La técnica ha dado la razón a los estoicos que, como es sabido, eran
deterministas; lo que no les impidió sentar las bases para el moderno concepto
de la libertad individual al incorporar la intimidad y el sentido íntimo al
campo de la reflexión filosófica.
Destino y carácter, azar y necesidad, determinismo y libertad, no parece
que hayamos avanzado gran cosa en la solución de estas antinomias. O quizá sí,
pero sobre todo en el conocimiento de que esta ilusión es una pequeña fractura
en medio de los grandes cataclismos cósmicos y meteora y de la constante actividad de las moléculas que forman los
tejidos y los órganos del cuerpo.
Hago salvedad de que algunos rechazan el determinismo invocando ese caos
que, dícese, tiene lugar en el nivel cuántico de la materia, donde no hay
hechos sino la probabilidad estadística de hechos y donde tanto da que hablemos
de una causalidad libremente autodeterminada como de una determinación libre y,
por lo tanto, imprevisible. Ahora bien, no cabe hacer filosofía con los quanta, sino que se trata de abordar esa
fractura, la libertad, como lo que es: la ficción de un avatar que escapa al
determinismo natural.
Quien mejor retrató el registro de esa fractura en el orden de lo dado y
escrito (fatum) fue Søren Kierkegaard, pese a que su obra
está inscrita en plena eclosión del romanticismo. Kierkegaard no pensó en la libertad como dada a un ser prometeico
sino que concibió un personaje enigmático que desnaturaliza (nunca mejor dicho)

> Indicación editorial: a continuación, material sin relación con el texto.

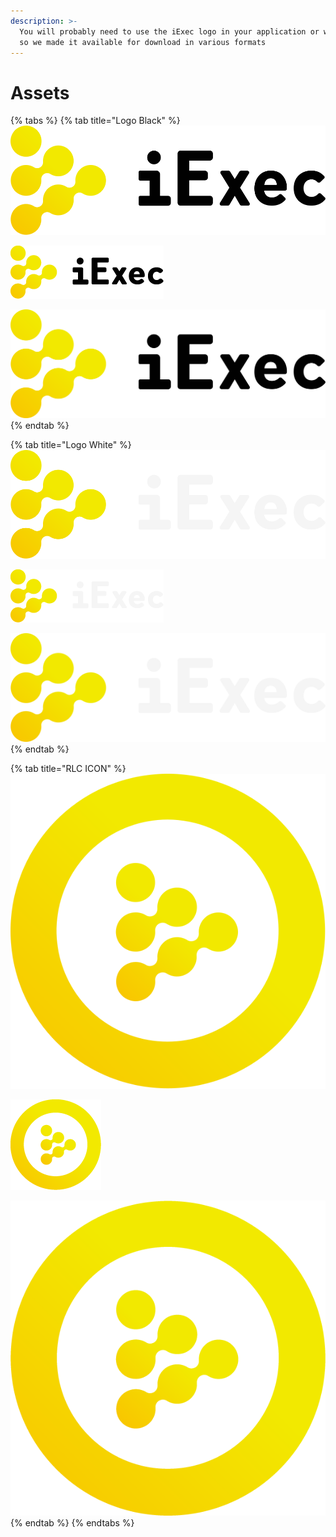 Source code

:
 ```yaml
---
description: >-
  You will probably need to use the iExec logo in your application or website,
  so we made it available for download in various formats
---
```


# Assets

{% tabs %}
{% tab title="Logo Black" %}
![SVG](../.gitbook/assets/logo-iexec-black.svg)

![PNG - SMALL](../.gitbook/assets/logo-iexec-black-0.5x.png)

![PNG - LARGE](../.gitbook/assets/logo-iexec-black-5x.png)
{% endtab %}

{% tab title="Logo White" %}
![SVG](../.gitbook/assets/logo-iexec-white.svg)

![PNG - SMALL](../.gitbook/assets/logo-iexec-white-0.5x.png)

![PNG - LARGE](../.gitbook/assets/logo-iexec-white-5x.png)
{% endtab %}

{% tab title="RLC ICON" %}
![SVG](../.gitbook/assets/rlc-icon.svg)

![PNG - SMALL](../.gitbook/assets/rlc-icon-0.5x.png)

![PNG - LARGE](../.gitbook/assets/rlc-icon-2x.png)
{% endtab %}
{% endtabs %}



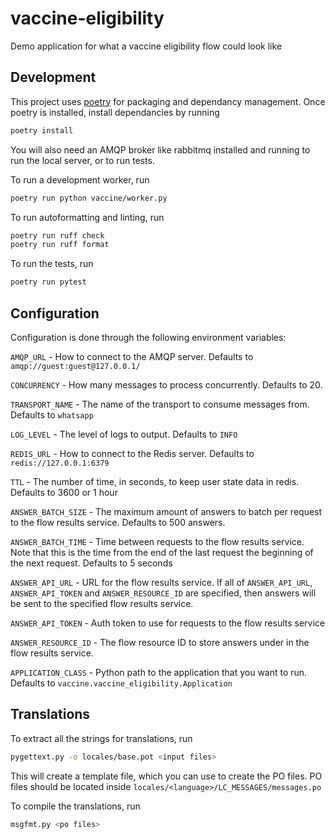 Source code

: # vaccine-eligibility
Demo application for what a vaccine eligibility flow could look like

## Development
This project uses [poetry](https://python-poetry.org/docs/) for packaging and dependancy
management. Once poetry is installed, install dependancies by running
```bash
poetry install
```

You will also need an AMQP broker like rabbitmq installed and running to run the local
server, or to run tests.

To run a development worker, run
```bash
poetry run python vaccine/worker.py
```

To run autoformatting and linting, run
```bash
poetry run ruff check
poetry run ruff format
```

To run the tests, run
```bash
poetry run pytest
```

## Configuration
Configuration is done through the following environment variables:

`AMQP_URL` - How to connect to the AMQP server. Defaults to
`amqp://guest:guest@127.0.0.1/`

`CONCURRENCY` - How many messages to process concurrently. Defaults to 20.

`TRANSPORT_NAME` - The name of the transport to consume messages from. Defaults to
`whatsapp`

`LOG_LEVEL` - The level of logs to output. Defaults to `INFO`

`REDIS_URL` - How to connect to the Redis server. Defaults to `redis://127.0.0.1:6379`

`TTL` - The number of time, in seconds, to keep user state data in redis. Defaults to
3600 or 1 hour

`ANSWER_BATCH_SIZE` - The maximum amount of answers to batch per request to the flow
results service. Defaults to 500 answers.

`ANSWER_BATCH_TIME` - Time between requests to the flow results service. Note that this
is the time from the end of the last request the beginning of the next request. Defaults
to 5 seconds

`ANSWER_API_URL` - URL for the flow results service. If all of `ANSWER_API_URL`,
`ANSWER_API_TOKEN` and `ANSWER_RESOURCE_ID` are specified, then answers will be sent
to the specified flow results service.

`ANSWER_API_TOKEN` - Auth token to use for requests to the flow results service

`ANSWER_RESOURCE_ID` - The flow resource ID to store answers under in the flow results
service.

`APPLICATION_CLASS` - Python path to the application that you want to run. Defaults to
`vaccine.vaccine_eligibility.Application`


## Translations
To extract all the strings for translations, run
```bash
pygettext.py -o locales/base.pot <input files>
```
This will create a template file, which you can use to create the PO files. PO files
should be located inside `locales/<language>/LC_MESSAGES/messages.po`

To compile the translations, run
```bash
msgfmt.py <po files>
```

el contexto de su propio deseo y la acción correspondiente, haciéndolos
auténticamente libres. Este personaje es el Seductor y su programa libertario
está desarrollado en el célebre Diario,
minucioso programa de seducción que se sobrepone al deseo de un objeto y que Kierkegaard describe como una operación
reflexiva sustraída al mandato de la naturaleza. Lo mismo que algún otro
personaje literario –el Tristam Shandy de Lawrence Sterne o el Markheim de R.
L. Stevenson– el Seductor es uno que busca con afán despojarse de sí mismo, lo
que equivale a desentrañarse de su condición natural determinada. Para ello
trama una acción ajena a toda voluntad de posesión y, a la postre, libre de
otra finalidad que la de ser ella misma de tal modo que su libertad empieza por
la gestión de su goce. No goza como un individuo determinado, como un agente a
merced de las moléculas sino que lo hace libremente, inventando –si cabe hablar
así– una libertad propia:
El espíritu poético era ese “plus”
que él mismo agregaba a la realidad. Ese “plus” era lo poético que él gozaba en
una situación poética de la realidad; y volviendo a invocarla en forma de
imaginación poética, gozaba de ella por segunda vez; de modo que así, en toda
su existencia, él sabía sacar partido del placer. En el primer caso gozaba del
objeto estético; en el segundo, gozaba estéticamente su propio ser
(Kierkegaard, Diario, 9).
Apunto aquí la deliberada y
característica redundancia en la prosa de Kierkegaard:
“El plus era lo poético que él gozaba
en una situación poética de la realidad”. La libertad no solo es algo que se
sustrae al determinismo natural sino más bien lo contrario, una
sobredeterminación, algo que el sujeto agrega a su condición, un plus de causalidad
por medio del cual la consciencia se autopone como emancipada y goza con ello.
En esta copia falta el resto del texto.